↓↓↓

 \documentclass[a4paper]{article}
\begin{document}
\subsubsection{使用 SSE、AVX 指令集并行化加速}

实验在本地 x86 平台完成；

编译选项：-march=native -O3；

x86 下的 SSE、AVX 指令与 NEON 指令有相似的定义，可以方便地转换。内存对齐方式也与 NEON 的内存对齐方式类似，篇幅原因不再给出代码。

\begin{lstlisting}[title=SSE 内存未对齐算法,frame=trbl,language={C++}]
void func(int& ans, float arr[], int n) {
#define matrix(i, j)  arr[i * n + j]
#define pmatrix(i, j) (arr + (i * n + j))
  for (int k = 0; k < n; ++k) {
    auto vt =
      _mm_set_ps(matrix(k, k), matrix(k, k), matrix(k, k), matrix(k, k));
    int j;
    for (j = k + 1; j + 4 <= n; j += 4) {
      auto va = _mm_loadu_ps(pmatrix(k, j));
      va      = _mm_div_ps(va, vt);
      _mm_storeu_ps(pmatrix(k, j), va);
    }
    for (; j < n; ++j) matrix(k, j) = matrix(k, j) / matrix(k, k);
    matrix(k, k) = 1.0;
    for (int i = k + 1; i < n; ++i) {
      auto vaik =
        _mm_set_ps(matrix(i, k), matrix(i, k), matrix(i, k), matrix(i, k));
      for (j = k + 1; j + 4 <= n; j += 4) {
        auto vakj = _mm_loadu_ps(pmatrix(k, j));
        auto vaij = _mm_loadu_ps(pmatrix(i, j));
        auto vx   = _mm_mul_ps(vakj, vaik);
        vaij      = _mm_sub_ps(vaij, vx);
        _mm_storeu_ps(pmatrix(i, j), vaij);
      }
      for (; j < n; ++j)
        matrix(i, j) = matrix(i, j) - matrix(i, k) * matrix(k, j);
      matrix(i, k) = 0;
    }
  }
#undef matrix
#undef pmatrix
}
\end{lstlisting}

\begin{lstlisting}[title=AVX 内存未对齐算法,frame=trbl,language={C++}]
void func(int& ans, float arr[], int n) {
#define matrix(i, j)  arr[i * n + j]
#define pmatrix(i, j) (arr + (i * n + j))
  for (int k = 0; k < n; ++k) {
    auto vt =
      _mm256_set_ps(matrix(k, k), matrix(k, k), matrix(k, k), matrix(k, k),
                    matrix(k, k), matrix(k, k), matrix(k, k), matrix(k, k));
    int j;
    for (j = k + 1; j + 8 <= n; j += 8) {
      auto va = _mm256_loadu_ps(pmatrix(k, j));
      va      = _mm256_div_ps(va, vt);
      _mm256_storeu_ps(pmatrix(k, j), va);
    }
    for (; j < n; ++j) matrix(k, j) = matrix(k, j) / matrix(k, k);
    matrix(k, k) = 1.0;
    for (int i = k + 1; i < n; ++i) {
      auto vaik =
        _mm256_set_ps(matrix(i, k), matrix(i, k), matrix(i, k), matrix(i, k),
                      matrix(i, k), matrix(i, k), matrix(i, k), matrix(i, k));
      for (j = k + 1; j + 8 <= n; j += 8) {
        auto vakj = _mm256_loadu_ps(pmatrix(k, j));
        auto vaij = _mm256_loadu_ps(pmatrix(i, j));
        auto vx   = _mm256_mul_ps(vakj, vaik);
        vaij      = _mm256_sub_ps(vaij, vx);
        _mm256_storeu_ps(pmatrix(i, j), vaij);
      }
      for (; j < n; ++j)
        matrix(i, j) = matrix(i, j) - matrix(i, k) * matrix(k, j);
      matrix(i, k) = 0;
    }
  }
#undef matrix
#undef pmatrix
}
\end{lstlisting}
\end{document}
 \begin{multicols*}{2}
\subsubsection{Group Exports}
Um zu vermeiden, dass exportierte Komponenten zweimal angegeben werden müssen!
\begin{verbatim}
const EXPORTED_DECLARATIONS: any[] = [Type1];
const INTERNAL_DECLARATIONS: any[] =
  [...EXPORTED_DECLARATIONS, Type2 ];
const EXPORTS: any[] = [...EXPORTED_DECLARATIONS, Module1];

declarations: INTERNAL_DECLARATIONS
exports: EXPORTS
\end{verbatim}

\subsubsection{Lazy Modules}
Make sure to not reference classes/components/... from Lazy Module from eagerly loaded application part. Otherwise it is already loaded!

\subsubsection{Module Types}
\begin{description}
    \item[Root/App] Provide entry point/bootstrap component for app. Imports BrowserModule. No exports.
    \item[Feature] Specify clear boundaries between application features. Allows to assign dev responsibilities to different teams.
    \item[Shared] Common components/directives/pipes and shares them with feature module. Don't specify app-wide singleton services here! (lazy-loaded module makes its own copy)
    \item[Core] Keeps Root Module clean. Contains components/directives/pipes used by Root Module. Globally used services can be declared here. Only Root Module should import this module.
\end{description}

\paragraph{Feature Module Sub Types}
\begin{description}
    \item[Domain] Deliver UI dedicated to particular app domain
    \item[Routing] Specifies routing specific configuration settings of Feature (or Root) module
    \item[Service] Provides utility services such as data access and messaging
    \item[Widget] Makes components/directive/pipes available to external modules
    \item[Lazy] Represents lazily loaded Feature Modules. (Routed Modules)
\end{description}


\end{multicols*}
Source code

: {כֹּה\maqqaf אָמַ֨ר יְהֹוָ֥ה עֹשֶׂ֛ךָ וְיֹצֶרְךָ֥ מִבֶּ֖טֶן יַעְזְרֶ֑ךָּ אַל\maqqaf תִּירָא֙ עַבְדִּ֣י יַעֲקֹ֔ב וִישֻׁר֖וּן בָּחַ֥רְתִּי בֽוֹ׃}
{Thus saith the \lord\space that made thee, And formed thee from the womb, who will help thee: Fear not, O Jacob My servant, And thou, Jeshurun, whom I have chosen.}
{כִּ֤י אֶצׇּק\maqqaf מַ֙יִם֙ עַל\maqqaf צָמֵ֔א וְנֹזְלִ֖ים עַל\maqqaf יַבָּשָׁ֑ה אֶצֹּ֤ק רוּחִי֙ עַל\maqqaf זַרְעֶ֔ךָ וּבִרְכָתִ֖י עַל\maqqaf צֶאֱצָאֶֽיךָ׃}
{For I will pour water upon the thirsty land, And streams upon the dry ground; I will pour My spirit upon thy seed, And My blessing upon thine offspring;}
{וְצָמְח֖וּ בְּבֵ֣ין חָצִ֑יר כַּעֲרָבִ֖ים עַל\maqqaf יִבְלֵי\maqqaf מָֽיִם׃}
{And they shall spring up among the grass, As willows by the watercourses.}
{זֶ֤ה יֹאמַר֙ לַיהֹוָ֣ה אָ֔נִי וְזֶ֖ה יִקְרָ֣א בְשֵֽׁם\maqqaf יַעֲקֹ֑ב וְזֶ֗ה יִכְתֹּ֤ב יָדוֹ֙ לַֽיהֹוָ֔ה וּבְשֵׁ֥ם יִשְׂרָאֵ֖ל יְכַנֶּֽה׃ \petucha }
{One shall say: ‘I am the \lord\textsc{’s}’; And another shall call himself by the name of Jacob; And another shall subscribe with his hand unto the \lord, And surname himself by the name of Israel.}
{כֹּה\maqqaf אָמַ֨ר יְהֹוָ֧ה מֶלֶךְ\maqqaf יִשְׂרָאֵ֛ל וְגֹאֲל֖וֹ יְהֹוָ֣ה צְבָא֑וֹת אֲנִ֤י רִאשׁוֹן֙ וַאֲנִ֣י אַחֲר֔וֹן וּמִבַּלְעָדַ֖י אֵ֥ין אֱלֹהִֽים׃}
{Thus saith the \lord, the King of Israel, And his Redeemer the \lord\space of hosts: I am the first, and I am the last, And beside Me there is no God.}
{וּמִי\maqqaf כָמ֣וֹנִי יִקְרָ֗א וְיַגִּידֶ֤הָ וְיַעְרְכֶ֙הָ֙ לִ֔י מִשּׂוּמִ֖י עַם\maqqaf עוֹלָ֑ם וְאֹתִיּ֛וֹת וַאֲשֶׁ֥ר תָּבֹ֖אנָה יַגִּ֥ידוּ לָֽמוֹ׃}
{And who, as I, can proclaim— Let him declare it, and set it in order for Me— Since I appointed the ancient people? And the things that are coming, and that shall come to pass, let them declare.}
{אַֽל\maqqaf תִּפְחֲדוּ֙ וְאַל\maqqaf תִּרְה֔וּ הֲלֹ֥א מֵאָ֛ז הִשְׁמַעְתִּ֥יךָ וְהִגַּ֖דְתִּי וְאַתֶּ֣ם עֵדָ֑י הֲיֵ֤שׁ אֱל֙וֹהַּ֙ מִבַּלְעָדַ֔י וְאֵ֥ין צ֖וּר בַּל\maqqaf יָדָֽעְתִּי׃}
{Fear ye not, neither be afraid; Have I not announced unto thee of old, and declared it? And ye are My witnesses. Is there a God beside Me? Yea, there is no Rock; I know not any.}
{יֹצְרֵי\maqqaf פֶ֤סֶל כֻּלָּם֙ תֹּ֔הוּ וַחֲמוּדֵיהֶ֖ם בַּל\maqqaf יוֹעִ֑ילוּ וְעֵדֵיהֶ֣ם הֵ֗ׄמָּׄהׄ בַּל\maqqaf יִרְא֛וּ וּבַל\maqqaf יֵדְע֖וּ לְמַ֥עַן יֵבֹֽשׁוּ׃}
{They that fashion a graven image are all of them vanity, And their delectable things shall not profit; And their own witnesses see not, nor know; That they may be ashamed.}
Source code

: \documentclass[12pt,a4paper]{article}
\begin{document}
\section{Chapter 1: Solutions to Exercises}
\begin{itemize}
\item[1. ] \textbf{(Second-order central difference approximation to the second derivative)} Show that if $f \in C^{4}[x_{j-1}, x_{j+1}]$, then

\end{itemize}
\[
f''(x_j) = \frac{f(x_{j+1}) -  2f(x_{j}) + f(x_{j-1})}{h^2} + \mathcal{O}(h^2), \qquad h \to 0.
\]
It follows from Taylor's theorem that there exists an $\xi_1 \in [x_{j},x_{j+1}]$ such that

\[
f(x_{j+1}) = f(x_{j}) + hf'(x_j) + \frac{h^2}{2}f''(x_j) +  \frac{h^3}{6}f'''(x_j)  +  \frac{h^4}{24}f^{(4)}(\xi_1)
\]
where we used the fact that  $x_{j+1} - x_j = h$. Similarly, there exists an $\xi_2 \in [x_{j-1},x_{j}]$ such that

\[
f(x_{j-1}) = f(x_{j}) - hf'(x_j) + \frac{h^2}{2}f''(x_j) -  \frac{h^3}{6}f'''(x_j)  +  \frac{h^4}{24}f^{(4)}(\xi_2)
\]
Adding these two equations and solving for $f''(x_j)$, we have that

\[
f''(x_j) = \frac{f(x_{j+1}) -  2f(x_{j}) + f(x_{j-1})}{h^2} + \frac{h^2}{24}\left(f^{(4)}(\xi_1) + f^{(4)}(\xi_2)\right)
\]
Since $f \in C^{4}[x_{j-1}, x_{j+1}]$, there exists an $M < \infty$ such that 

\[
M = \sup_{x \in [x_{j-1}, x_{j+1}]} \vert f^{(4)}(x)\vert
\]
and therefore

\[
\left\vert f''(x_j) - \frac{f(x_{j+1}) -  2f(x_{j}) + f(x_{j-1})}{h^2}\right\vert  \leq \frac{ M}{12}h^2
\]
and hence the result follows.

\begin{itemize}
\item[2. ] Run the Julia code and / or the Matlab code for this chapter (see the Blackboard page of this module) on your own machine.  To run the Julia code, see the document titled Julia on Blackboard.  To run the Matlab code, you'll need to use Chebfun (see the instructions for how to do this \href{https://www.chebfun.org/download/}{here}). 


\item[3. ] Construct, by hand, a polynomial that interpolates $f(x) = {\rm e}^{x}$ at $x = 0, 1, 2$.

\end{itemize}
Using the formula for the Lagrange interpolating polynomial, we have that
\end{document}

↑↑↑

TASK DETAILS - Repeat the lines from the one containing "Since $f \in" through the end of the listing, exactly and without any other lines; both ends are included.

RESPONSE TO THE TASK -
Since $f \in C^{4}[x_{j-1}, x_{j+1}]$, there exists an $M < \infty$ such that 

\[
M = \sup_{x \in [x_{j-1}, x_{j+1}]} \vert f^{(4)}(x)\vert
\]
and therefore

\[
\left\vert f''(x_j) - \frac{f(x_{j+1}) -  2f(x_{j}) + f(x_{j-1})}{h^2}\right\vert  \leq \frac{ M}{12}h^2
\]
and hence the result follows.

\begin{itemize}
\item[2. ] Run the Julia code and / or the Matlab code for this chapter (see the Blackboard page of this module) on your own machine.  To run the Julia code, see the document titled Julia on Blackboard.  To run the Matlab code, you'll need to use Chebfun (see the instructions for how to do this \href{https://www.chebfun.org/download/}{here}). 


\item[3. ] Construct, by hand, a polynomial that interpolates $f(x) = {\rm e}^{x}$ at $x = 0, 1, 2$.

\end{itemize}
Using the formula for the Lagrange interpolating polynomial, we have that
\end{document}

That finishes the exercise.